Dunno if it happens to anyone else but there are a few words I am just programmed to spell wrong. Even if I know better (I always do) my fingers always tap out the wrong one first. “Traveling” is one of them.

But, why isn’t it “travelling?”

That happened to me, too. I think it’s UK vs. US.

Cambridge has it as travelling, with traveling as a US variant. Merriam-Webster says it’s traveling but also admits travelling.

If you want a reason, it may be because the first syllable is stressed. Compelling, for example.

Wait, are you writing in American English and being corrected to UK spelling? If so, could be a problem with the spellcheck function of whatever program you’re using.

American living in the US.

I tap out “travelling” and it gets highlighted for me to be “traveling.”

Google flags it. MS-Word seems ok with either.

If you’re using Word, you can fix that. Most other programs, too, although it’s something I haven’t looked at in a very long time.

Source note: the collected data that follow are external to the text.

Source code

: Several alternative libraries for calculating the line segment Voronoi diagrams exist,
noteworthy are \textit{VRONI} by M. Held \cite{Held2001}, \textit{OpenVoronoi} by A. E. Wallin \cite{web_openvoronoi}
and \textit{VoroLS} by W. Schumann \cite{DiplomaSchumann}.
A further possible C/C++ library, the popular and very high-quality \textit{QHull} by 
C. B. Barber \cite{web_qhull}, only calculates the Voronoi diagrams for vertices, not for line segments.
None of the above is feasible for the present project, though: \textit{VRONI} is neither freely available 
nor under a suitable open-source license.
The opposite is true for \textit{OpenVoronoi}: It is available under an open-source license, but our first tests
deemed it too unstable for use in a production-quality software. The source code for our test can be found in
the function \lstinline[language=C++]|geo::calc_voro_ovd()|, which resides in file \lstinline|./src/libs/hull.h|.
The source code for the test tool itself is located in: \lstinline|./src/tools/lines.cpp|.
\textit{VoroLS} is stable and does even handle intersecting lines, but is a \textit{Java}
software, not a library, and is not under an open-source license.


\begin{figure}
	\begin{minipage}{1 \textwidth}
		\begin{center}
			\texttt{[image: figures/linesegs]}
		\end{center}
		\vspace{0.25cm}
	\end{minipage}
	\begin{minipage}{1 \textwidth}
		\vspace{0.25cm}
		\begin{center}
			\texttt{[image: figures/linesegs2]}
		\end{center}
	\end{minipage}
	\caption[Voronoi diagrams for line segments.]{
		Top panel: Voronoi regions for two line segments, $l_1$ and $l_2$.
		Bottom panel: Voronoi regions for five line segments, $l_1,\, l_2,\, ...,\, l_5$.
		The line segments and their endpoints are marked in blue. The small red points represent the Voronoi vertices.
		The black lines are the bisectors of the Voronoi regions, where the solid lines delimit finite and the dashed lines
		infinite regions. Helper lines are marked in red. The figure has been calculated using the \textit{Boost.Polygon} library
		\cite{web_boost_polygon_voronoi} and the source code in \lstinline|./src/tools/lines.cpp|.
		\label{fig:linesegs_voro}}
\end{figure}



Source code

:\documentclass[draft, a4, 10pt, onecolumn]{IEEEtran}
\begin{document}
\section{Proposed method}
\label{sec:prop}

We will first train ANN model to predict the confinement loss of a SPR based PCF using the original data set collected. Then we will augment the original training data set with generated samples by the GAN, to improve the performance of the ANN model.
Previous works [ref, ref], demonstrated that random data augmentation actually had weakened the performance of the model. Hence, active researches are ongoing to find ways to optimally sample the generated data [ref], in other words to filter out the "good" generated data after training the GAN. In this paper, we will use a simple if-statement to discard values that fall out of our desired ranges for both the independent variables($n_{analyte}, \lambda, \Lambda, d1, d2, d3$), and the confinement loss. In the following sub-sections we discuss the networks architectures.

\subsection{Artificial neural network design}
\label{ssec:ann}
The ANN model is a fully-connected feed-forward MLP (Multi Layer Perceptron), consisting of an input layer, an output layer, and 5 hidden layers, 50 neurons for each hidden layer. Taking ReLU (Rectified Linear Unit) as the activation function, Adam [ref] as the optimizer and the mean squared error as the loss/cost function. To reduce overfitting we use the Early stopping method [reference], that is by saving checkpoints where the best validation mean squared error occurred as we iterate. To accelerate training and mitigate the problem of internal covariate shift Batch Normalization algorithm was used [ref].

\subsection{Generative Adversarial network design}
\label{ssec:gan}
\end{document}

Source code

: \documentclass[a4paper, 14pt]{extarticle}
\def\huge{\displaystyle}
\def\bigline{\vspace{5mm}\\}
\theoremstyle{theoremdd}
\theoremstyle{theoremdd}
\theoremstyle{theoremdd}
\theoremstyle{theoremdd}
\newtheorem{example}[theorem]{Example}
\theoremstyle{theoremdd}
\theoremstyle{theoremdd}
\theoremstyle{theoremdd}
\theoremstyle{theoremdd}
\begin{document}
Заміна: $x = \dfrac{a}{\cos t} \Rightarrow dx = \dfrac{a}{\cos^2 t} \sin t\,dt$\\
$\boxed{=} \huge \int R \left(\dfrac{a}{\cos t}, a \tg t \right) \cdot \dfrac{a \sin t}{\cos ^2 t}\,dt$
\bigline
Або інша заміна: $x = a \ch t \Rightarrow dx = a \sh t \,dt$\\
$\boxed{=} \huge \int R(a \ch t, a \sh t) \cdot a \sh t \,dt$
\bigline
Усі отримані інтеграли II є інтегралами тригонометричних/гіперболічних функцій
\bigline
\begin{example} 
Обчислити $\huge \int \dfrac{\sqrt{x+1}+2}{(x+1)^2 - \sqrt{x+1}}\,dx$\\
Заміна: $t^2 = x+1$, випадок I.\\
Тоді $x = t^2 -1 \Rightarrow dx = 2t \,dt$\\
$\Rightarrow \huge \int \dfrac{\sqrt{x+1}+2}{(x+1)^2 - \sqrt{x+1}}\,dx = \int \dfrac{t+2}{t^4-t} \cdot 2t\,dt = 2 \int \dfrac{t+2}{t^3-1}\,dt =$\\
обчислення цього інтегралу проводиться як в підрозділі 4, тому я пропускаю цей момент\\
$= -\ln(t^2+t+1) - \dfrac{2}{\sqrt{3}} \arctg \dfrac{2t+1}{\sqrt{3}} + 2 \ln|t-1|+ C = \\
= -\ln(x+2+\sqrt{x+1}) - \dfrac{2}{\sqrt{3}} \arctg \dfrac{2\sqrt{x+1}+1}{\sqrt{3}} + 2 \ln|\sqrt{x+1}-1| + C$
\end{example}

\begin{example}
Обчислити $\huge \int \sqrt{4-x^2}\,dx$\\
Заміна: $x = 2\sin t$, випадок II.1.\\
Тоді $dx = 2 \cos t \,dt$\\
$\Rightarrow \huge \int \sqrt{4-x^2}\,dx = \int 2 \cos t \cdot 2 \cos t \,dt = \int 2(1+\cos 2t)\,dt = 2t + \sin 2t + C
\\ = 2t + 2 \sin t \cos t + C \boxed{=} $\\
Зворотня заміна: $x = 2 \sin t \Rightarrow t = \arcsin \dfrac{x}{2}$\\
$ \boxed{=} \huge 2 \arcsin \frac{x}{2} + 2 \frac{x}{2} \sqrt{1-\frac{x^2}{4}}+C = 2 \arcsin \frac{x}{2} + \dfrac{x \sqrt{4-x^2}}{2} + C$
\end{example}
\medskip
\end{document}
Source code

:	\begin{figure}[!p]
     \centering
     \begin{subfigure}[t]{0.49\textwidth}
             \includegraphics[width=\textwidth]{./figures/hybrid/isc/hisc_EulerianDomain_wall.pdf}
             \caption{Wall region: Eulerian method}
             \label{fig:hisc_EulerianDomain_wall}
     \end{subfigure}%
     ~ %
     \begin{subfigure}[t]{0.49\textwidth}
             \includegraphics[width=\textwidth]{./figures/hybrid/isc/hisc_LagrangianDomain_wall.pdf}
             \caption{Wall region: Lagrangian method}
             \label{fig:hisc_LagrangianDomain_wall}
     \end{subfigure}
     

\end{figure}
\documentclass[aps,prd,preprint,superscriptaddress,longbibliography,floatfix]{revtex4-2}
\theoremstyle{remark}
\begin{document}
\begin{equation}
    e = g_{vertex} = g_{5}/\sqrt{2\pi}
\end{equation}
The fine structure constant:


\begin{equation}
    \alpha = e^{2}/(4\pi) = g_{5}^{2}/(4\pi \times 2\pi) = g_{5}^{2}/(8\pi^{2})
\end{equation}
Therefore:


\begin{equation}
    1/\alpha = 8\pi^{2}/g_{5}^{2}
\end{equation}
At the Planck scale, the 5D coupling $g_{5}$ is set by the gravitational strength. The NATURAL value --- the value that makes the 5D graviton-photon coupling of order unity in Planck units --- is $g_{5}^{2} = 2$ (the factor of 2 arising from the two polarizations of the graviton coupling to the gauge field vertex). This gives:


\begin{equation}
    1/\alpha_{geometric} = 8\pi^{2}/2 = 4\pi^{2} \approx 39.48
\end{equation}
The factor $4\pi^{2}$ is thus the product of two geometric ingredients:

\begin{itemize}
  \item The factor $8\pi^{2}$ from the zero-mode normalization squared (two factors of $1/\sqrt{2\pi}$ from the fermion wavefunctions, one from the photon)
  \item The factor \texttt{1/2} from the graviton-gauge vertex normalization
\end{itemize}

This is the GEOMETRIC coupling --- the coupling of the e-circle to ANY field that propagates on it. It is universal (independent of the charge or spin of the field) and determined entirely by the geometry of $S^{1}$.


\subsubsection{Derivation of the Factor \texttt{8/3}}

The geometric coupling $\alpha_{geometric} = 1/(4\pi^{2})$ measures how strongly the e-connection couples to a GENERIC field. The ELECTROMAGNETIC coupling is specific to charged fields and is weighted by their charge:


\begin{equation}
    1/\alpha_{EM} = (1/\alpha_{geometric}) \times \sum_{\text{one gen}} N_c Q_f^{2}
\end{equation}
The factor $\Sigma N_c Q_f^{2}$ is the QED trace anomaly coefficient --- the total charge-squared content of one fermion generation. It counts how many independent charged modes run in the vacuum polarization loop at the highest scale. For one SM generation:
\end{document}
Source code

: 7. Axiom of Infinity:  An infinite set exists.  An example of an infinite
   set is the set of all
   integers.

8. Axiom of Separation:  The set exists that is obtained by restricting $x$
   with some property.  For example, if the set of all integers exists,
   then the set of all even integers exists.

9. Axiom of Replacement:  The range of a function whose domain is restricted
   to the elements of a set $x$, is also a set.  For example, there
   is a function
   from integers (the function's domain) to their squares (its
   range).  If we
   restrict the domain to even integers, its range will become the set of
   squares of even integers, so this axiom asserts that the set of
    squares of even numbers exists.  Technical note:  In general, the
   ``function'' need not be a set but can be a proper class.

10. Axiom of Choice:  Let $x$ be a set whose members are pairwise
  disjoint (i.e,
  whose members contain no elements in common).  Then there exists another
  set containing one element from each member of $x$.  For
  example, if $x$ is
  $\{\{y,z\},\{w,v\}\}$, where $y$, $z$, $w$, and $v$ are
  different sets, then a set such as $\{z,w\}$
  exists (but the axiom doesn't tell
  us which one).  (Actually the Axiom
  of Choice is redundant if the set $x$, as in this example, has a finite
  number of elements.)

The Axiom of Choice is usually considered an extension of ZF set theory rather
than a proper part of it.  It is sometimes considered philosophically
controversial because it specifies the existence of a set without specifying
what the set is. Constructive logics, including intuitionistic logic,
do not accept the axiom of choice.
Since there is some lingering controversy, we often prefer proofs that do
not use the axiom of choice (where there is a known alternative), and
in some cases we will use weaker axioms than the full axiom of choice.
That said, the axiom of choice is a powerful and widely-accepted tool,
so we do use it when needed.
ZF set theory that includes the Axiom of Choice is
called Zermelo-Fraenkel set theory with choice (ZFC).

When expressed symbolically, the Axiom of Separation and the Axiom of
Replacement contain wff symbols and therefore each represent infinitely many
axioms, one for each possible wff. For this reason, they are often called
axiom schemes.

Somehow you picked up British spelling, that’s all. Maybe you read a lot of Dickens, Doyle, or Stevenson growing up. One way to solve your problem would be to move to the UK. (Or at least Canada.) Another solution might be to adopt American spelling.

There’s nothing to fix - he is in the US using American spelling, and when he types “travelling,” which is British English, he is prompted to change it to traveling.

There are a surprisingly large number of differences between US and UK spelling - everyone knows the “or” versus “our” issue - color, colour, labor, labour, neighbor, neighbour, etc. - and the “ization” one (organization, organisation, etc.) but there are dozens more.

I’d love to. Doubt they’d have me.

Fix, as in change to suit his preference.

Oh, I see what you mean. Sure, you’re right!

Except I have no idea how to do that! Especially if it’s Google…

To be fair, until now, I just thought I spelled it wrong for some reason.

There are a few other words I weirdly type incorrectly. I know that I do it. I still do it. But I know to check because I know I do it. I thought this was one of those.

When I was young and couldn’t remember how to spell “no one” (“no one” looked wrong, and “noone” looked even wronger), with no dictionary at hand at the time, I wrote “no-one.” I used the British-style apostrophe in it. I knew I’d read it that way somewhere. I too read a lot of British lit growing up. When I’d made sure I understood the differences between British and American spelling, I came down 100% on the American side.

Mine was “auxilliary,” which should be “auxiliary” in both dialects.

I was a huge fan of British TV while growing up (Dave Allen at Large, Benny Hill, Monty Python, Dr. Who, The Prisoner, The Avengers, The Young Ones…and more I can’t remember right now).

EDIT: Fawlty Towers (how could I ever forget that gem)

The Two Ronnies?

Oh yeah. I remember them.

Compare “unravel(l)ing”: Merriam-Webster spells it with one l, Cambridge with two (but some of their cites are from U.S. sources, like The New Yorker).

US English is the default setting on MS products. While it is possible to change it to British English in most cases , if one is sufficiently motivated, most people here just add the obvious spelling differences to the dictionary and leave it on the default setting.

The Wilburys use traveling, while the NBA uses neither spelling.